Segment Open
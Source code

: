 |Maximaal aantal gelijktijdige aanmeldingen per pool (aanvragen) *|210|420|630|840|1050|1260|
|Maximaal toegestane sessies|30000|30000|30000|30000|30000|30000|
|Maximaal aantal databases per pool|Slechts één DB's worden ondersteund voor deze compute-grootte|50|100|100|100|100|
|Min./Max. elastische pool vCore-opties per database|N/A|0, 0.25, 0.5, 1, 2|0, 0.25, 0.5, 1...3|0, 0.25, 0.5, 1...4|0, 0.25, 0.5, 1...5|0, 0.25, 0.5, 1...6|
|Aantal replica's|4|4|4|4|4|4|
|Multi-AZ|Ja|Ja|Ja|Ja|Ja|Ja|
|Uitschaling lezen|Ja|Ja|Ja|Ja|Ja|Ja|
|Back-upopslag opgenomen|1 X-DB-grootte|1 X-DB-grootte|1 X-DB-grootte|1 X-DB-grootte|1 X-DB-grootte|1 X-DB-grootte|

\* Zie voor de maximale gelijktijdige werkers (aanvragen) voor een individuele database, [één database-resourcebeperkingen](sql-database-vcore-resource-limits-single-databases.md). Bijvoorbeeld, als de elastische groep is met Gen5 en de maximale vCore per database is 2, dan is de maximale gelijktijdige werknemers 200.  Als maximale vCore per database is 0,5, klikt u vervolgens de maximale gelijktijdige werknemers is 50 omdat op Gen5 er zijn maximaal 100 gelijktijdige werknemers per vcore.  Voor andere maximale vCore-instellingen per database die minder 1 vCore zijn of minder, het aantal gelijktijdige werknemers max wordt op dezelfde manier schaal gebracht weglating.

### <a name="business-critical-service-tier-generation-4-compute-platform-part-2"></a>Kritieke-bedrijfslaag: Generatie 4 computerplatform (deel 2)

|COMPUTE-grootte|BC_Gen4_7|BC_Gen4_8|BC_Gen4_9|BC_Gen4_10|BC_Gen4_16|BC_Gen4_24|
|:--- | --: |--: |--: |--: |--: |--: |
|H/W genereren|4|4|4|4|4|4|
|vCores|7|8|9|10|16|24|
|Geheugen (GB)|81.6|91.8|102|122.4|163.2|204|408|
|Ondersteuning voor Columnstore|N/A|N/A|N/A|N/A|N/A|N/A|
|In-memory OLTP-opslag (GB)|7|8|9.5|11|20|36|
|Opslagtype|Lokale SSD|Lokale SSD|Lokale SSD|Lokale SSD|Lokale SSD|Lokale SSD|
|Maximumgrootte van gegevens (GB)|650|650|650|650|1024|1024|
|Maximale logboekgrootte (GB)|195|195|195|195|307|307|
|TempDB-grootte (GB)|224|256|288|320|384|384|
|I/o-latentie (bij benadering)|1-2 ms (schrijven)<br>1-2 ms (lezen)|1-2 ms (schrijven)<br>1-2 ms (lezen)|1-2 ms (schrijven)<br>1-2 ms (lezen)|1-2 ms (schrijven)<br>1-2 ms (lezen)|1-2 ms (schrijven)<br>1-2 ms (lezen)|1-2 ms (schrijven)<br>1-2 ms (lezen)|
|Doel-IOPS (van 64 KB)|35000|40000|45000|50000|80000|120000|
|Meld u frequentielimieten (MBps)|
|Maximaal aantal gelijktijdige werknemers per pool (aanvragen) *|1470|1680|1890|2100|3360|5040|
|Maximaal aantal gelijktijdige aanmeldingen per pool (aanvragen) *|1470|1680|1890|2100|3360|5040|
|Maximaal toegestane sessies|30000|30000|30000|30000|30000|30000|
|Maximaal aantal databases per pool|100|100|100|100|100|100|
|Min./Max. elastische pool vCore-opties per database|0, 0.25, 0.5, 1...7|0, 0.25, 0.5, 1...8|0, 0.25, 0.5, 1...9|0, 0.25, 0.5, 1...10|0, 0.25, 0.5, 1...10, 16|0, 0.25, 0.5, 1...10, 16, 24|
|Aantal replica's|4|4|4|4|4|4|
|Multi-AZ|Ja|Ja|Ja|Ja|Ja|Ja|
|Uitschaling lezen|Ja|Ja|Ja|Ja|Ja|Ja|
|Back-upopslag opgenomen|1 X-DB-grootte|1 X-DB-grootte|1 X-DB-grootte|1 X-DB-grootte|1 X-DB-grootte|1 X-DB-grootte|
Segment Closed
→ **EXERCISE INSTRUCTIONS**: Retype exactly, and only, the lines that run from the one with "SSD|Lokale SSD|Lokale SSD|Lokale SSD|" through the final line of the entries.

→ **WORKED SOLUTION**:
|Opslagtype|Lokale SSD|Lokale SSD|Lokale SSD|Lokale SSD|Lokale SSD|Lokale SSD|
|Maximumgrootte van gegevens (GB)|650|650|650|650|1024|1024|
|Maximale logboekgrootte (GB)|195|195|195|195|307|307|
|TempDB-grootte (GB)|224|256|288|320|384|384|
|I/o-latentie (bij benadering)|1-2 ms (schrijven)<br>1-2 ms (lezen)|1-2 ms (schrijven)<br>1-2 ms (lezen)|1-2 ms (schrijven)<br>1-2 ms (lezen)|1-2 ms (schrijven)<br>1-2 ms (lezen)|1-2 ms (schrijven)<br>1-2 ms (lezen)|1-2 ms (schrijven)<br>1-2 ms (lezen)|
|Doel-IOPS (van 64 KB)|35000|40000|45000|50000|80000|120000|
|Meld u frequentielimieten (MBps)|
|Maximaal aantal gelijktijdige werknemers per pool (aanvragen) *|1470|1680|1890|2100|3360|5040|
|Maximaal aantal gelijktijdige aanmeldingen per pool (aanvragen) *|1470|1680|1890|2100|3360|5040|
|Maximaal toegestane sessies|30000|30000|30000|30000|30000|30000|
|Maximaal aantal databases per pool|100|100|100|100|100|100|
|Min./Max. elastische pool vCore-opties per database|0, 0.25, 0.5, 1...7|0, 0.25, 0.5, 1...8|0, 0.25, 0.5, 1...9|0, 0.25, 0.5, 1...10|0, 0.25, 0.5, 1...10, 16|0, 0.25, 0.5, 1...10, 16, 24|
|Aantal replica's|4|4|4|4|4|4|
|Multi-AZ|Ja|Ja|Ja|Ja|Ja|Ja|
|Uitschaling lezen|Ja|Ja|Ja|Ja|Ja|Ja|
|Back-upopslag opgenomen|1 X-DB-grootte|1 X-DB-grootte|1 X-DB-grootte|1 X-DB-grootte|1 X-DB-grootte|1 X-DB-grootte|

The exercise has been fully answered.